Com a possibilidade de comunicação veiculada pelas novas tecnologias, há o aumento da capacidade técnica de resposta do usuário – responsividade individual – mas que em nada afeta sua irresponsabilidade civil, tampouco a irresponsabilidade do sistema econômico e tecnológico, lançando o indivíduo na precariedade das relações sociais, que se encontram desprovidas do vínculo comunitário, ou seja, desprovidas do outro (Sodré, 2021). Os circuitos linguísticos abertos e intercomunicantes não dialogam, não existe a liberdade do outro já que se cria uma bolha discursiva com o condicionamento técnico (Sodré, 2021). Neste processo, o que se perde é a resposta simbólica do usuário, em face da rede eletrônica centralizadora do monopólio cultural, resultando em uma sociedade sem o exercício da cidadania, como um convívio de seres autômatos (Sodré, 2021).

No modelo da governamentalidade algorítmica, fala e escrita são automáticas, irradiadas a distância em tempo real e sem a necessária reflexão, anestesiando “a consciência narcísica do indivíduo supostamente ‘autogovernado’” (Sodré, 2021, p. 16). Ocorre a perda da liberdade com a produção de sensação da própria liberdade.
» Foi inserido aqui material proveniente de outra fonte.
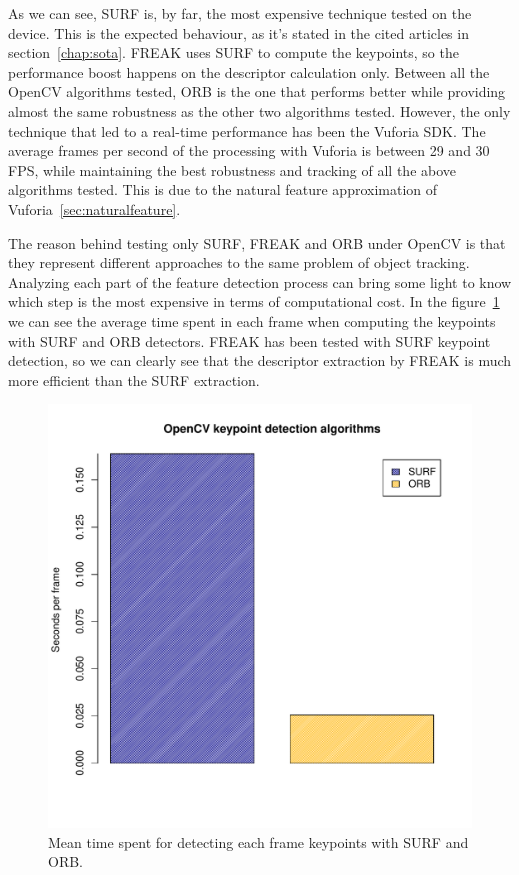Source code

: As we can see, SURF is, by far, the most expensive technique tested on the device. This is the
expected behaviour, as it's stated in the cited articles in
section~\ref{chap:sota}. FREAK uses SURF to compute 
the keypoints, so the performance boost happens on the descriptor calculation
only. Between all the OpenCV algorithms tested, ORB is the one that performs better
while providing almost the same robustness as the other two algorithms tested.
However, the only technique that led to a real-time performance has been the Vuforia
SDK. The average frames per second of the processing with Vuforia is between 29 and
30 FPS, while maintaining the best robustness and tracking of all the above
algorithms tested. This is due to the natural feature
approximation of Vuforia~\ref{sec:naturalfeature}.

The reason behind testing only SURF, FREAK and ORB under OpenCV is that they
represent different approaches to the same problem of object tracking. Analyzing
each part of the feature detection process can bring some light to know which step
is the most expensive in terms of computational cost. In the
figure~\ref{fig:kpperformance} we can see the average time spent in each frame when
computing the keypoints with SURF and ORB detectors. FREAK has been tested with SURF
keypoint detection, so we can clearly see that the descriptor extraction by FREAK is
much more efficient than the SURF extraction.

\begin{figure}
\centering
\includegraphics[scale=0.75]{performance/keypoints.pdf}
\caption{\label{fig:kpperformance} Mean time spent for detecting each frame
  keypoints with SURF and ORB.}
\end{figure}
Trata-se do que Foucault (2008) apontou como uma liberdade coercitiva, ou seja, a produção da liberdade e da segurança por meio de dispositivos que buscam, ao fim e ao cabo, a intervenção no meio para que se possa governar dentro do desejado para maximização de interesses biopolíticos. Em síntese, segurança e liberdade andam juntas, e na sociedade digital atual há o incentivo da liberdade mediante o aumento dos mecanismos de controle.

Nesse mesmo sentido, Rouvroy (2012) dispõe que as novas tecnologias são produtoras de um novo regime de verdade – “data-behaviorism” –, criadoras de uma indistinção possível entre mundo e realidade, que corrói a incerteza radical inerente à condição da crítica e do processo de subjetivação.
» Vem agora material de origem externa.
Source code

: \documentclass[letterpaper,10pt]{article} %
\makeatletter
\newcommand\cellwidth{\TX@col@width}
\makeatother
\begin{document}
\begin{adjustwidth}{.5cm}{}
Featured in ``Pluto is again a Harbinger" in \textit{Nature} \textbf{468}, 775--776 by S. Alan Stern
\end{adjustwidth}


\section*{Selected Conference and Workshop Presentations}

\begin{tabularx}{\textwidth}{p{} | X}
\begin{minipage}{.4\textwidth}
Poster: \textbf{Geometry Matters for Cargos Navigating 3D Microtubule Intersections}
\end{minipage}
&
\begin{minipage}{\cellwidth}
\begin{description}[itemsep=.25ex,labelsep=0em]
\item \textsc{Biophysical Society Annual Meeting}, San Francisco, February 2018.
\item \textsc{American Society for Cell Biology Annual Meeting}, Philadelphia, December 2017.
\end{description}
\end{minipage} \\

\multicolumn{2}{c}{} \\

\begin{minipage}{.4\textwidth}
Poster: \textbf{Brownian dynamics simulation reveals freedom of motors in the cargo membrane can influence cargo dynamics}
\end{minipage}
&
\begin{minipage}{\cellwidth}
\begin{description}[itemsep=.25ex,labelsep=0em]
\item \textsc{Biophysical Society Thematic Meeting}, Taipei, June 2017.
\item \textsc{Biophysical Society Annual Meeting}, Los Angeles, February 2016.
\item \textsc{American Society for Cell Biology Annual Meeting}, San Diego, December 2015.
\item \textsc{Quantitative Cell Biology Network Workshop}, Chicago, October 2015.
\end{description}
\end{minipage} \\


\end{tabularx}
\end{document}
Rouvroy (2020) entende que a produção de perfis por meio da governamentalidade algorítmica fortalece a estrutura neoliberal de funcionamento, diante da possibilidade de tudo tornar-se quantificável e calculável, ou seja, a tecnologia algorítmica auxilia na capacidade de vigilância e monitoramento individual permitindo o tratamento segmentado de cada sujeito, o que resulta no fim das classes e dos grupos.
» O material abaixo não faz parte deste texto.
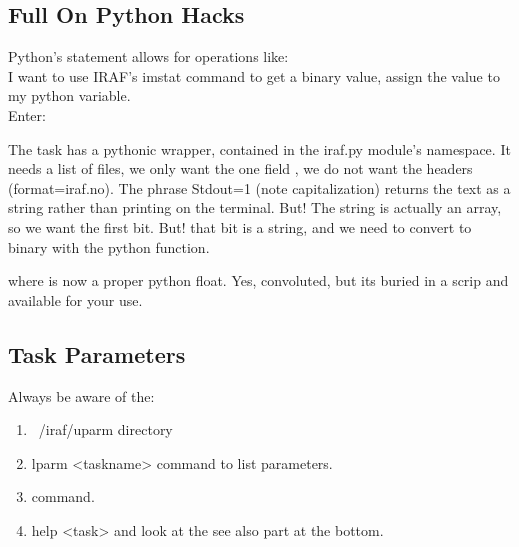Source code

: \subsection{Full On Python Hacks}

\example Python's  statement allows for operations like: \\
\prose I want to use IRAF's imstat command to get a binary value, assign
the value to my python variable. \\
\exercise Enter: \\
{}

\takeaway The task has a pythonic wrapper, contained in the iraf.py
module's namespace.  It needs a list of files, we only want the one
field , we do not want the headers (format=iraf.no). The
phrase Stdout=1 (note capitalization) returns the text as a string
rather than printing on the terminal. But! The string is actually an
array, so we want the first bit. But! that bit is a string, and we
need to convert to binary with the  python function.

where  is now a proper python float. Yes, convoluted, but
its buried in a scrip and available for your use. 

\subsection{Task Parameters}

Always be aware of the:
\vspace{-.15cm}
\begin{enumerate}\addtolength{\itemsep}{-0.5\baselineskip}
   \item    ~/iraf/uparm directory
   \item    lparm <taskname> command to list parameters.
   \item    {} command.
   \item   help <task> and look at the see also part at the bottom.
\end{enumerate}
Mas a virada algorítmica não é a causa disso. É antes o sintoma da ideologia atualmente dominante do capitalismo neoliberal. Hoje vivemos em uma sociedade da otimização na qual todos devem se otimizar, para ser e ter tudo, o tempo todo. Não somos mais julgados por valores ou pela moral. Tudo tem o mesmo valor, por assim dizer. E a melhor forma de satisfazer os consumidores, em tempo real e sem julgamento, é tocar diretamente em seus impulsos, e não em sua reflexão. Geralmente, levamos tempo para refletir, temos impulsos nervosos que são muito mais lentos do que os sinais digitais. A velocidade do pensamento humano, da reflexão, sofre um curto-circuito pela velocidade da tecnologia digital. Há uma elisão do sujeito

(Rouvroy, 2020, p.22).

Para Rouvroy (2020), o hiperindividualismo atual, resultado do neoliberalismo, não se coaduna com os limites democráticos, uma vez que há a prevalência da autonomia em detrimento da heteronomia, o que dificulta os espaços coletivos públicos de construção de alternativas e fortalece as posições individuais frente à sociedade. Em outras palavras, responsabilidades sociais não são reconhecidas diante da hipertrofia do privado.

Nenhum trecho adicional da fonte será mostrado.